**Plain-text document sources:**

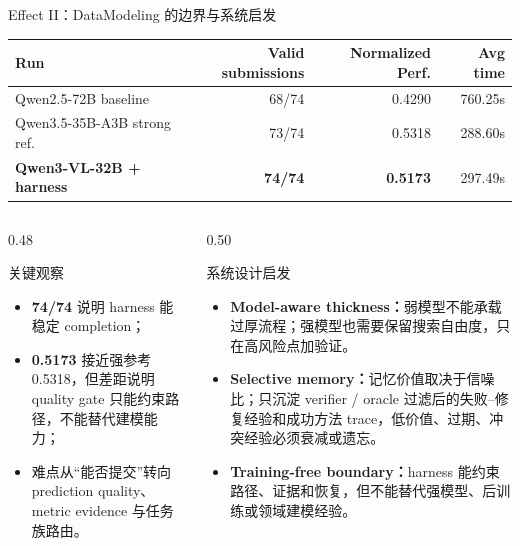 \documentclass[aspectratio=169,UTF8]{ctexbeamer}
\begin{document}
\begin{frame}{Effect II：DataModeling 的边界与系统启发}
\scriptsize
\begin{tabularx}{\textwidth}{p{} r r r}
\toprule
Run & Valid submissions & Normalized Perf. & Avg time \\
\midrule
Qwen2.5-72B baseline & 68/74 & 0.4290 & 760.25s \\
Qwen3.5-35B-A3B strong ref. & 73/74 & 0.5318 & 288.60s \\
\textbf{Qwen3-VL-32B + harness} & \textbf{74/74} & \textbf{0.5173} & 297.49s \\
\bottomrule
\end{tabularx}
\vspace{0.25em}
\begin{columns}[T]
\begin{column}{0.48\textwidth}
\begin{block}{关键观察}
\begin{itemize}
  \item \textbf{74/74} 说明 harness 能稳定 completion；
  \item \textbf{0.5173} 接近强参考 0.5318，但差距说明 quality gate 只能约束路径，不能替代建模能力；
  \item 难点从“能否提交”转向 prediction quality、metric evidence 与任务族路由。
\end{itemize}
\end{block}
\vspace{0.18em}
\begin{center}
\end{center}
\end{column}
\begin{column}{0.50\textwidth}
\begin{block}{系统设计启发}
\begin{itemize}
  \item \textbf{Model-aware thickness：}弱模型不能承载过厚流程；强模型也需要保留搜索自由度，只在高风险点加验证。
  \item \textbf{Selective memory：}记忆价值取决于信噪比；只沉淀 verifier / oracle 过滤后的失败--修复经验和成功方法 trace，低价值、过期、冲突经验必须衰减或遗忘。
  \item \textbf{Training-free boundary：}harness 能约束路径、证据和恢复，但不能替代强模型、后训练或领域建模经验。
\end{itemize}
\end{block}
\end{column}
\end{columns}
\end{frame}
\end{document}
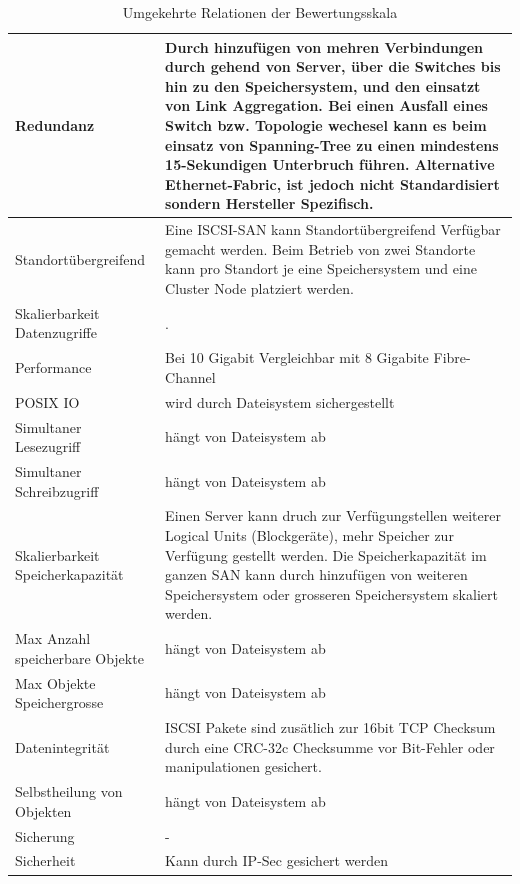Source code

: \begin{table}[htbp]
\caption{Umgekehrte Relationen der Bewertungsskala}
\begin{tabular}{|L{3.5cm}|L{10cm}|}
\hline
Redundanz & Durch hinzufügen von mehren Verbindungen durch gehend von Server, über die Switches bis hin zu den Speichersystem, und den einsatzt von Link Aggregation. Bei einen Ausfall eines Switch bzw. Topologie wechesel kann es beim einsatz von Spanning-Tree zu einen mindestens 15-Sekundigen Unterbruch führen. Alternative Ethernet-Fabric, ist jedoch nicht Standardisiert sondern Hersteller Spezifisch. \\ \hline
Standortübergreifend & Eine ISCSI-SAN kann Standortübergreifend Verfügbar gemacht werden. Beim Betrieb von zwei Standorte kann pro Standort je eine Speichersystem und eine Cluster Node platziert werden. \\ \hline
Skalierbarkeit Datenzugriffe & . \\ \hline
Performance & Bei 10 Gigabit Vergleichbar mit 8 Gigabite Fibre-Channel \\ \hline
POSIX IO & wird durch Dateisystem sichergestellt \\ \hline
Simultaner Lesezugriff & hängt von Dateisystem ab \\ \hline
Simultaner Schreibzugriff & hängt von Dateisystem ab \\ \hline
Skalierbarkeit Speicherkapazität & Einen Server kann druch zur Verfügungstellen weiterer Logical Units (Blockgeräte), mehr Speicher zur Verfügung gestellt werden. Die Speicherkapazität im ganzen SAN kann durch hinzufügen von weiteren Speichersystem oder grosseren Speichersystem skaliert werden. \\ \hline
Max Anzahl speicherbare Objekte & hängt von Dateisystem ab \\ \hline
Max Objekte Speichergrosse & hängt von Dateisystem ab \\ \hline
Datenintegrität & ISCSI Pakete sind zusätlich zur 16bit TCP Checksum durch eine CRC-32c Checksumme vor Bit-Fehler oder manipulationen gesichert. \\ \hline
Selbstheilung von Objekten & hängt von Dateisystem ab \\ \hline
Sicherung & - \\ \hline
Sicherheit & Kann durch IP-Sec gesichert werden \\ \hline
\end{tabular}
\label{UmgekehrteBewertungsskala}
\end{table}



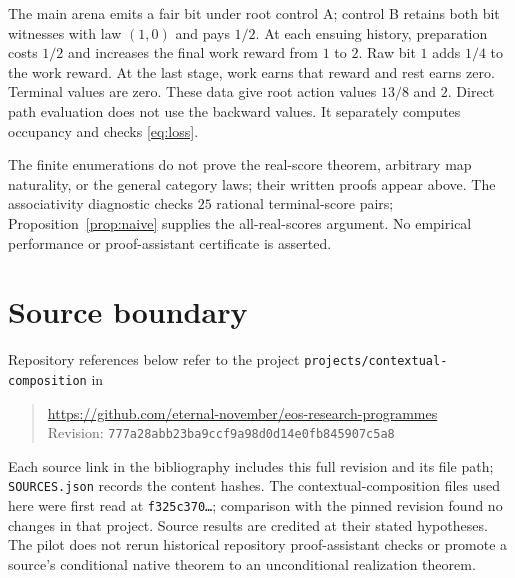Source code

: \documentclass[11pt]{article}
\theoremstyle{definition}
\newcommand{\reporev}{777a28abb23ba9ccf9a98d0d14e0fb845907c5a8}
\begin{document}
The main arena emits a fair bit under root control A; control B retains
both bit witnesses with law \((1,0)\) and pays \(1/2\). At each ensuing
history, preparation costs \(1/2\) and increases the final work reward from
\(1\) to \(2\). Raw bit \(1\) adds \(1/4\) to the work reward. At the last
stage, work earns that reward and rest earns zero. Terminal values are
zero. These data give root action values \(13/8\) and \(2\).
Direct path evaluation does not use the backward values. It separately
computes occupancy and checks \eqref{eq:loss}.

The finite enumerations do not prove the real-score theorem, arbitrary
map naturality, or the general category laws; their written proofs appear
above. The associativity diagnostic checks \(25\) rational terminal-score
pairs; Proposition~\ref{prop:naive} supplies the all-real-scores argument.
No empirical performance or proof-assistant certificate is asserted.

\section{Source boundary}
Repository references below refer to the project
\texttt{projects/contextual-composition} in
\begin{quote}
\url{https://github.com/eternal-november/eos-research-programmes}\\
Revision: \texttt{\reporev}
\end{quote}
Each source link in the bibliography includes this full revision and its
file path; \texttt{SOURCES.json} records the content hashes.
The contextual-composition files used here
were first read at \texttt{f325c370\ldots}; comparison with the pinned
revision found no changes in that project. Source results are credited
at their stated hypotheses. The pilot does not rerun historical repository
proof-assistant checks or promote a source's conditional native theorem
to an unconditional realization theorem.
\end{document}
* * *
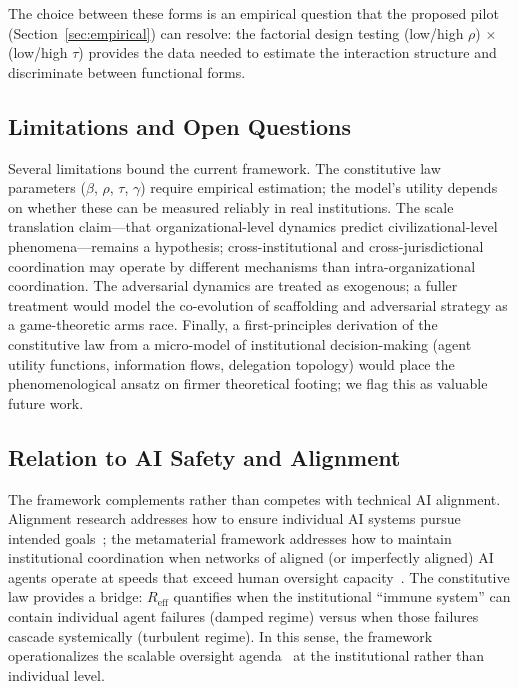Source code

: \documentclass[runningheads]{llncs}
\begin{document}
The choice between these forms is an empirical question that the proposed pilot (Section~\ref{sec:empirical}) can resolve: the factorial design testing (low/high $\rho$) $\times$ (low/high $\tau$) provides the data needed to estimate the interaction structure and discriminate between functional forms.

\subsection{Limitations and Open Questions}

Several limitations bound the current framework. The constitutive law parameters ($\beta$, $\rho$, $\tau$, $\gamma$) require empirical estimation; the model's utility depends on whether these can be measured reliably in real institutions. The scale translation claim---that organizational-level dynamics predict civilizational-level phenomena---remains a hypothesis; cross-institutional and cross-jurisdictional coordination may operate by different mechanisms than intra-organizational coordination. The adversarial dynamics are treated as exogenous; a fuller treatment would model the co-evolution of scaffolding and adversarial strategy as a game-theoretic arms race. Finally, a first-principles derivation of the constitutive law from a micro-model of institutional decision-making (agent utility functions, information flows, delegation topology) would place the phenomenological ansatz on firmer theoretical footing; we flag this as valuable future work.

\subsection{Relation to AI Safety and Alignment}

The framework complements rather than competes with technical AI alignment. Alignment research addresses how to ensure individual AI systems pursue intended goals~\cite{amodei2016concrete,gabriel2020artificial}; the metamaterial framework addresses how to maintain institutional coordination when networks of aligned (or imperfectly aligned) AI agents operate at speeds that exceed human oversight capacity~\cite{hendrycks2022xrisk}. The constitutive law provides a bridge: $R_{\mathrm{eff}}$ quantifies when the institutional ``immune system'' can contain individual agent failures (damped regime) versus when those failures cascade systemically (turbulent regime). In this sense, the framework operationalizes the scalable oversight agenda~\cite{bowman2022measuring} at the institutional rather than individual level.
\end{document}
* * *
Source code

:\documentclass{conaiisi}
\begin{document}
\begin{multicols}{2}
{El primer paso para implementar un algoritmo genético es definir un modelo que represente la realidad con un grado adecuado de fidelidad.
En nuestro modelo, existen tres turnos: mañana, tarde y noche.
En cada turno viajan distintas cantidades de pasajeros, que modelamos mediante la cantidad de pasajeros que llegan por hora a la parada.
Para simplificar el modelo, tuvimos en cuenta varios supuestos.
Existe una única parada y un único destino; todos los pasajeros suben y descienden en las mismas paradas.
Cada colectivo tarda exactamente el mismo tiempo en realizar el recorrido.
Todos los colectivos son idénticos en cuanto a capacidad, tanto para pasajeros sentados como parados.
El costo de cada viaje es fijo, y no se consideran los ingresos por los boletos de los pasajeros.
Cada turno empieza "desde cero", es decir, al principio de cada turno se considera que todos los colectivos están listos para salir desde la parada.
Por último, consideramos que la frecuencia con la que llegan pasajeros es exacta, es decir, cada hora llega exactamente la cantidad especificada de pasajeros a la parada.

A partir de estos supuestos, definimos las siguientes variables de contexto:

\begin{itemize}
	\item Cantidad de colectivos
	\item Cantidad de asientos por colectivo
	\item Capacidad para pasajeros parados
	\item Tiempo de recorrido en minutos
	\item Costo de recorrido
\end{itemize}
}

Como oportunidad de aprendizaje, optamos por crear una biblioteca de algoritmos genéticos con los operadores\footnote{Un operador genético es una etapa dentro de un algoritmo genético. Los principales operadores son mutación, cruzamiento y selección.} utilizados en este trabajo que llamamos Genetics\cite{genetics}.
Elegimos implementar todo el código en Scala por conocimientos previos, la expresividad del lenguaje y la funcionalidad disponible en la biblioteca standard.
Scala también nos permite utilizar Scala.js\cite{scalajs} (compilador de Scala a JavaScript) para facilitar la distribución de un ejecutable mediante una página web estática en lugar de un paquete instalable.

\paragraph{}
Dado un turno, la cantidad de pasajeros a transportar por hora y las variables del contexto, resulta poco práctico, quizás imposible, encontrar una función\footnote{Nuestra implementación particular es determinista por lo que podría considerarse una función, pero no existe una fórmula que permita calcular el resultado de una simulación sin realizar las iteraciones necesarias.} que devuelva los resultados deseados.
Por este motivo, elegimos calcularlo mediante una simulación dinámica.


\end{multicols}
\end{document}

**Task prompt:** Beginning with the line above that contains "Sicherung & - \\ \hline" and finishing with the line that contains "stage, work earns", print those lines exactly and only. Skip all pictures.

**Response for this exercise:**
Sicherung & - \\ \hline
Sicherheit & Kann durch IP-Sec gesichert werden \\ \hline
\end{tabular}
\label{UmgekehrteBewertungsskala}
\end{table}



Source code

: \documentclass[11pt]{article}
\theoremstyle{definition}
\newcommand{\reporev}{777a28abb23ba9ccf9a98d0d14e0fb845907c5a8}
\begin{document}
The main arena emits a fair bit under root control A; control B retains
both bit witnesses with law \((1,0)\) and pays \(1/2\). At each ensuing
history, preparation costs \(1/2\) and increases the final work reward from
\(1\) to \(2\). Raw bit \(1\) adds \(1/4\) to the work reward. At the last
stage, work earns that reward and rest earns zero. Terminal values are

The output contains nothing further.